Add vLLM importance sampling ratio support for GRPO loss by yukiu00 · Pull Request #1088 · linkedin/Liger-Kernel

yukiu00 · 2026-02-09T13:56:22Z

Summary

Fixes the primary cause (item 1) of #1082 — LigerFusedLinearGRPOLoss produces ~100x larger grad_norm than TRL's non-Liger path when using vLLM.

Root cause: TRL's GRPOTrainer applies per_token_loss *= importance_sampling_ratio (source) to correct for distribution mismatch from vLLM's rejection/stratified sampling. Liger-Kernel had no mechanism to accept or apply this correction, so the IS ratio was silently ignored, resulting in uncorrected (and much larger) gradients.

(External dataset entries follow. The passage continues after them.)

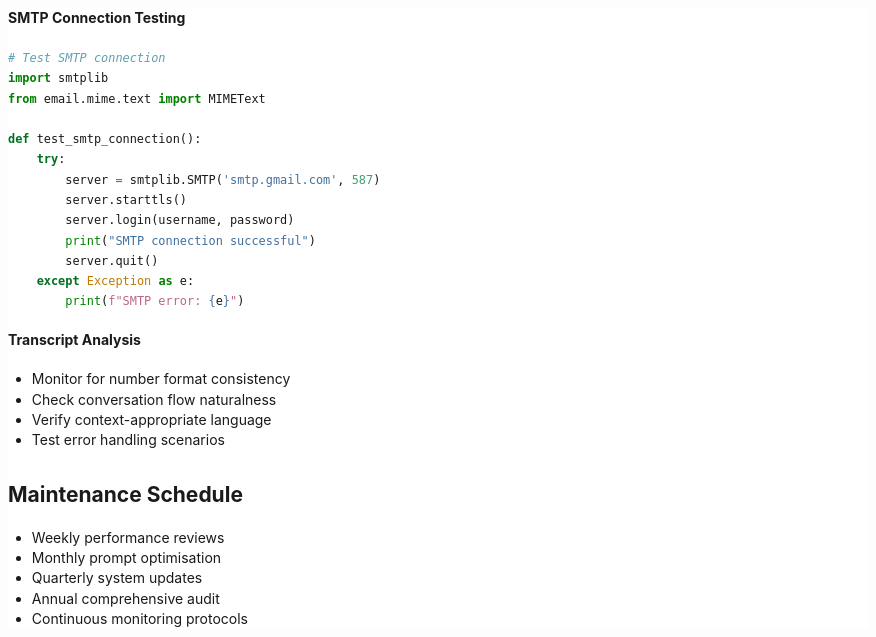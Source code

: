#### SMTP Connection Testing
```python
# Test SMTP connection
import smtplib
from email.mime.text import MIMEText

def test_smtp_connection():
    try:
        server = smtplib.SMTP('smtp.gmail.com', 587)
        server.starttls()
        server.login(username, password)
        print("SMTP connection successful")
        server.quit()
    except Exception as e:
        print(f"SMTP error: {e}")
```

#### Transcript Analysis
- Monitor for number format consistency
- Check conversation flow naturalness
- Verify context-appropriate language
- Test error handling scenarios

## Maintenance Schedule
- Weekly performance reviews
- Monthly prompt optimisation
- Quarterly system updates
- Annual comprehensive audit
- Continuous monitoring protocols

This is a high-priority fix — any user running GRPOTrainer with use_vllm=True and use_liger_kernel=True is affected, and the resulting ~100x gradient mismatch can cause training instability or divergence.

Changes

Add optional vllm_is_ratio parameter ([B, T] tensor or None) to both code paths:
- Chunked loss path: LigerFusedLinearGRPOLoss, LigerFusedLinearGRPOFunction, ppo_loss_fn, and the base class LigerFusedLinearPPOBase chunking pipeline
- Triton kernel path: triton_grpo_loss, GrpoLossFunction, and the Triton fwd/bwd kernels (_grpo_loss_fwd_kernel, _grpo_loss_bwd_kernel)
The IS correction is applied after PPO clipped loss computation and before KL penalty, matching TRL's behavior exactly
vllm_is_ratio=None (default) preserves existing behavior — no breaking changes
Works with all loss types: grpo, dapo, bnpo, dr_grpo, cispo, sapo

Verification

With IS_RATIO=0.01, the grad_norm ratio matches exactly:

Chunked loss path:
  grad_norm WITHOUT vllm_is_ratio: 1.052219e-01
  grad_norm WITH    vllm_is_ratio: 1.052219e-03
  ratio: 0.010000 ✓

Triton path:
  grad_norm WITHOUT vllm_is_ratio: 1.461673e-02
  grad_norm WITH    vllm_is_ratio: 1.461673e-04
  ratio: 0.010000 ✓

Test plan

Extended existing test_correctness in test/chunked_loss/test_grpo_loss.py with use_vllm_is_ratio parametrize — covers all 6 loss types × 2 IS levels × 2 beta values × with/without vllm_is_ratio
Added test_grpo_loss_with_vllm_is_ratio in test/transformers/test_grpo_loss.py — compares Triton output against PyTorch reference with IS correction, plus vllm_is_ratio=None == vllm_is_ratio=ones identity check
All existing tests continue to pass (no regressions)
make checkstyle passes

When TRL's GRPOTrainer uses vLLM for generation, it applies an importance sampling correction (`per_token_loss *= importance_sampling_ratio`) to account for distribution mismatch. Liger-Kernel's GRPO loss had no mechanism to accept this correction, causing ~100x larger grad_norm vs the non-Liger path. Add an optional `vllm_is_ratio` parameter ([B, T] tensor or None) to both the chunked loss (`LigerFusedLinearGRPOLoss`) and Triton kernel (`triton_grpo_loss`) paths. The correction is applied after PPO clipped loss computation and before KL penalty, matching TRL's behavior.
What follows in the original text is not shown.